## The records
Segment Open
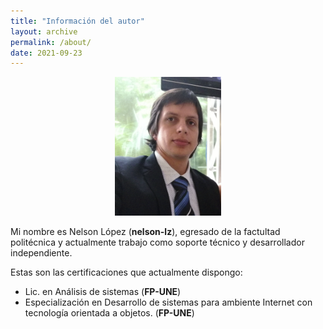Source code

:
 ```yaml
---
title: "Información del autor"
layout: archive
permalink: /about/
date: 2021-09-23
---
```

<p align="center">
<img src="/assets/images/about/FotoCarnet.png" width=170>
</p>

Mi nombre es Nelson López (**nelson-lz**), egresado de la factultad politécnica y actualmente trabajo como soporte técnico y desarrollador independiente.

Estas son las certificaciones que actualmente dispongo:

- Lic. en Análisis de sistemas (**FP-UNE**)
- Especialización en Desarrollo de sistemas para ambiente Internet con tecnología orientada a objetos. (**FP-UNE**)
Segment Closed
Please set down the records above verbatim, with each picture left out.

## Result of the exercise
Source code

:
 ```yaml
---
title: "Información del autor"
layout: archive
permalink: /about/
date: 2021-09-23
---
```

<p align="center">
<img src="/assets/images/about/FotoCarnet.png" width=170>
</p>

Mi nombre es Nelson López (**nelson-lz**), egresado de la factultad politécnica y actualmente trabajo como soporte técnico y desarrollador independiente.

Estas son las certificaciones que actualmente dispongo:

- Lic. en Análisis de sistemas (**FP-UNE**)
- Especialización en Desarrollo de sistemas para ambiente Internet con tecnología orientada a objetos. (**FP-UNE**)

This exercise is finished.